Die Ausgabenanalyse eignet sich auch hervorragend, um ineffiziente Ausgabenbereiche zu identifizieren. Sie können Ihre Einkaufsdaten genauer unter die Lupe nehmen, um unnötige Kosten, Doppelbestellungen oder überzogene Preise aufzudecken. Dadurch können Sie gezielte Maßnahmen ergreifen, um Verschwendung zu vermeiden und strategische Beschaffungsmöglichkeiten zu finden.

Strategien zur Verbesserung der finanziellen Effizienz entwickeln

Mit einem glasklaren Verständnis über Ihre Ausgaben und mögliche Einsparungen können Sie dank Ausgabenanalyse Ihr Geld effektiver einsetzen.

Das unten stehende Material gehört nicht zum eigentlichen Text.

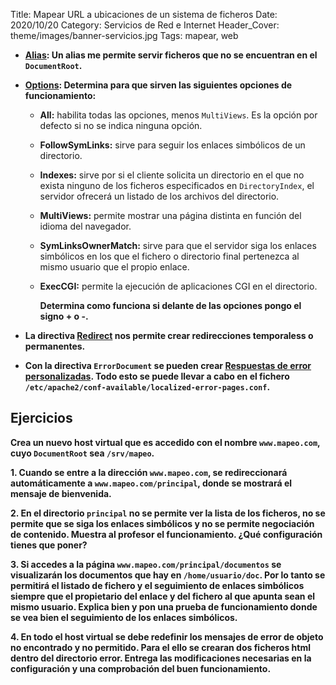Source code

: Title: Mapear URL a ubicaciones de un sistema de ficheros
Date: 2020/10/20
Category: Servicios de Red e Internet
Header_Cover: theme/images/banner-servicios.jpg
Tags: mapear, web

- **[Alias](http://httpd.apache.org/docs/2.4/mod/mod_alias.html#alias): Un alias me permite servir ficheros que no se encuentran en el `DocumentRoot`.**

- **[Options](http://httpd.apache.org/docs/2.4/mod/core.html#options): Determina para que sirven las siguientes opciones de funcionamiento:**

    - **All:** habilita todas las opciones, menos `MultiViews`. Es la opción por defecto si no se indica ninguna opción.

    - **FollowSymLinks:** sirve para seguir los enlaces simbólicos de un directorio.

    - **Indexes:** sirve por si el cliente solicita un directorio en el que no exista ninguno de los ficheros especificados en `DirectoryIndex`, el servidor ofrecerá un listado de los archivos del directorio.

    - **MultiViews:** permite mostrar una página distinta en función del idioma del navegador.

    - **SymLinksOwnerMatch:** sirve para que el servidor siga los enlaces simbólicos en los que el fichero o directorio final pertenezca al mismo usuario que el propio enlace.

    - **ExecCGI:** permite la ejecución de aplicaciones CGI en el directorio.


      **Determina como funciona si delante de las opciones pongo el signo + o -.**

- **La directiva [Redirect](http://httpd.apache.org/docs/2.4/mod/mod_alias.html#redirect) nos permite crear redirecciones temporaless o permanentes.**

- **Con la directiva `ErrorDocument` se pueden crear [Respuestas de error personalizadas](http://httpd.apache.org/docs/2.4/custom-error.html). Todo esto se puede llevar a cabo en el fichero `/etc/apache2/conf-available/localized-error-pages.conf`.**


## Ejercicios

**Crea un nuevo host virtual que es accedido con el nombre `www.mapeo.com`, cuyo `DocumentRoot` sea `/srv/mapeo`.**

**1. Cuando se entre a la dirección `www.mapeo.com`, se redireccionará automáticamente a `www.mapeo.com/principal`, donde se mostrará el mensaje de bienvenida.**

**2. En el directorio `principal` no se permite ver la lista de los ficheros, no se permite que se siga los enlaces simbólicos y no se permite negociación de contenido. Muestra al profesor el funcionamiento. ¿Qué configuración tienes que poner?**

**3. Si accedes a la página `www.mapeo.com/principal/documentos` se visualizarán los documentos que hay en `/home/usuario/doc`. Por lo tanto se permitirá el listado de fichero y el seguimiento de enlaces simbólicos siempre que el propietario del enlace y del fichero al que apunta sean el mismo usuario. Explica bien y pon una prueba de funcionamiento donde se vea bien el seguimiento de los enlaces simbólicos.**

**4. En todo el host virtual se debe redefinir los mensajes de error de objeto no encontrado y no permitido. Para el ello se crearan dos ficheros html dentro del directorio error. Entrega las modificaciones necesarias en la configuración y una comprobación del buen funcionamiento.**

Sie können mit Lieferanten bessere Konditionen aushandeln, Beschaffungsprozesse standardisieren, Einkäufe bündeln und Maßnahmen zur Kostenkontrolle einführen – all das führt zu höherer Rentabilität und finanzieller Stabilität.

Die vier Phasen der Ausgabenanalyse

Der Prozess der Ausgabenanalyse folgt typischerweise vier klar abgegrenzten Phasen:

1. Datensammlung

Sammeln Sie Daten aus verschiedenen Quellen wie Ihren Finanzunterlagen, Rechnungen, Bestellungen und Quittungen. Dieser erste Schritt ist entscheidend, da er das Fundament für den gesamten Ausgabenanalyse-Prozess bildet.

2. Datenbereinigung

Nachdem Sie die Daten zusammengetragen haben, geht es ins Detail der Datenbereinigung. Überprüfen Sie die Daten sorgfältig auf Vollständigkeit und Richtigkeit. Korrigieren Sie Fehler, entfernen Sie doppelte Einträge und sorgen Sie für ein einheitliches Format. 

3. Datenanalyse

Mit den bereinigten Daten beginnen Sie im nächsten Schritt mit der Analyse. Jetzt schlüpfen Sie in die Rolle des Detektivs und decken wertvolle Erkenntnisse auf. Suchen Sie nach Mustern und Trends, die auf übermäßige Ausgaben oder Einsparpotenziale hinweisen und bewerten Sie die Leistung Ihrer Lieferanten. Dadurch erhalten Sie ein tieferes Verständnis Ihrer Ausgabengewohnheiten.

4. Berichterstattung

Zuletzt ist es an der Zeit, Ihre Erkenntnisse mit dem Beschaffungsteam zu teilen. Erstellen Sie Berichte, die Ihre Ergebnisse aufzeigen und Verbesserungsvorschläge enthalten. Diese können Einsichten zur Kostensenkung, Optimierung von Abläufen und Verbesserung der Lieferantenbeziehungen bieten – und so den Weg zu einem besseren Finanzmanagement in Ihrem Unternehmen ebnen.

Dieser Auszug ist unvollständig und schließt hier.